Stored data
-- Opening Marker --

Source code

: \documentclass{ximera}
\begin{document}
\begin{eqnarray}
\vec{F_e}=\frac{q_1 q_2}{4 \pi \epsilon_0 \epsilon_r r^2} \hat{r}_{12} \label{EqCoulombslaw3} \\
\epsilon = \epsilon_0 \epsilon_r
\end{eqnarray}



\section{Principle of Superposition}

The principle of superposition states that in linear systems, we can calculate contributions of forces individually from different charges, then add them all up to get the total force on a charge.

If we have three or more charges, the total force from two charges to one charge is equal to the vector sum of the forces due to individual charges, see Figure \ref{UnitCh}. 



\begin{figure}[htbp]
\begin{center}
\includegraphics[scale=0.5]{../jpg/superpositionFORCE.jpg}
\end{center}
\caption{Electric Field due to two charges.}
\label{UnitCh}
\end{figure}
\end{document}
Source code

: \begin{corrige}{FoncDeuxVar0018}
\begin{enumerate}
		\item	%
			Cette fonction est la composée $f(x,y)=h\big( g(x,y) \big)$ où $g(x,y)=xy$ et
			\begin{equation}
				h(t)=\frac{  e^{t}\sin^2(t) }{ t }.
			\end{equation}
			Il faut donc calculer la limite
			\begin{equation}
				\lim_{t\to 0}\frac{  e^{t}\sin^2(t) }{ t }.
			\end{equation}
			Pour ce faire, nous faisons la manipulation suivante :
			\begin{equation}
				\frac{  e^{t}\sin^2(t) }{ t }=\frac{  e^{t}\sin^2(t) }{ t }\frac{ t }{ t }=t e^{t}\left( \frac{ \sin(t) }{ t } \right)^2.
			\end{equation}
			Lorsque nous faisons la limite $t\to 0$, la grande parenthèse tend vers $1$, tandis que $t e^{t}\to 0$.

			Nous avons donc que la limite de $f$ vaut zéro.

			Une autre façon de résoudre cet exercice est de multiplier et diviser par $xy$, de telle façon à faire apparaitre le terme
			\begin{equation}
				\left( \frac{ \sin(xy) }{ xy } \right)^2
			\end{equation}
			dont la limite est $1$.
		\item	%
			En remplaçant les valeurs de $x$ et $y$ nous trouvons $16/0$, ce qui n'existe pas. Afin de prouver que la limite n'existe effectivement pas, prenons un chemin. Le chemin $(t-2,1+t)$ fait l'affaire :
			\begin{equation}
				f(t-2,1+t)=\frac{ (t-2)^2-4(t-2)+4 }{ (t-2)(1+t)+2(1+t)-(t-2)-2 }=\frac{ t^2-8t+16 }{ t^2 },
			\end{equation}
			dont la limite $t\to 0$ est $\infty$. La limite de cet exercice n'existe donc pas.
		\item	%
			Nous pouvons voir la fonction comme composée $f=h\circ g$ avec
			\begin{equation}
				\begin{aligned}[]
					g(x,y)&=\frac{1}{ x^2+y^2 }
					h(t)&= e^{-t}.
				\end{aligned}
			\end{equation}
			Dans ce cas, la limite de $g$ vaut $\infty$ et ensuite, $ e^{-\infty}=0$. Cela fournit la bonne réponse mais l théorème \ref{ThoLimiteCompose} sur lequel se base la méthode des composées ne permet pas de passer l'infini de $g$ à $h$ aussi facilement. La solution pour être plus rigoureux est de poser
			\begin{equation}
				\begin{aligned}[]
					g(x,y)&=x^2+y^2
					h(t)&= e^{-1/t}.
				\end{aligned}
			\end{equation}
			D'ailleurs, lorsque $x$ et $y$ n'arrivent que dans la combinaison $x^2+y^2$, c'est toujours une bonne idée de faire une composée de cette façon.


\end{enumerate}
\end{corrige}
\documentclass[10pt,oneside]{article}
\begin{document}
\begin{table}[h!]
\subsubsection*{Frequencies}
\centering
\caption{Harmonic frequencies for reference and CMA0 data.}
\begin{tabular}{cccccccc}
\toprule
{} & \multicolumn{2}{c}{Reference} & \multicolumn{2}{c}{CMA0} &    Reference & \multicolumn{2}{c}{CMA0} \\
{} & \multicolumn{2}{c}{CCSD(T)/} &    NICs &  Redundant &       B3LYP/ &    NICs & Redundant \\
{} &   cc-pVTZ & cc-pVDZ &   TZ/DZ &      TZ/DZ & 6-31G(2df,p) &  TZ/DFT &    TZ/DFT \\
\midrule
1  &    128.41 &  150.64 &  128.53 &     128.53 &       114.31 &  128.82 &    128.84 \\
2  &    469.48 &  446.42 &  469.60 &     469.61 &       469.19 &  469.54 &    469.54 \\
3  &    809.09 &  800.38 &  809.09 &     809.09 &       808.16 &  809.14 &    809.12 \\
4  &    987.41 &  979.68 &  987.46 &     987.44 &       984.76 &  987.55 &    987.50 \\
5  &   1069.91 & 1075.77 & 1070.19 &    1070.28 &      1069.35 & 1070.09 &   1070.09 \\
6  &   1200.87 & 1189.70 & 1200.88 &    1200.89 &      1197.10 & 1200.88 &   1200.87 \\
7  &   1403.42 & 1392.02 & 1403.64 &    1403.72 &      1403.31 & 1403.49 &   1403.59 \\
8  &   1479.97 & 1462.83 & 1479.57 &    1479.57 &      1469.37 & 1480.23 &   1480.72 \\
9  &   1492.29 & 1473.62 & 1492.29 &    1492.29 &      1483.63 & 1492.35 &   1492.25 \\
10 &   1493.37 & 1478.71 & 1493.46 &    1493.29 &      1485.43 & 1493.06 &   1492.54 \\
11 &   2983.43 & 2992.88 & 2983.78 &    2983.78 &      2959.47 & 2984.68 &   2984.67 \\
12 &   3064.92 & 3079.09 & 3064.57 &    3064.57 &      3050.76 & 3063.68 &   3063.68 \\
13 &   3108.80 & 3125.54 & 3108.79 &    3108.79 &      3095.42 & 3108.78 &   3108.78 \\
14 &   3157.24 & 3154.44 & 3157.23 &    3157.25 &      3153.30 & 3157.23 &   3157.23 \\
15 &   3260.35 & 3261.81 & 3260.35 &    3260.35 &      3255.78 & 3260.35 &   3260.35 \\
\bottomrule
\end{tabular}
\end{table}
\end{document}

-- Closing Marker --

_Problem_
Above are entries; state the number of lines among them that contain "label", and nothing else.

_Task output_
2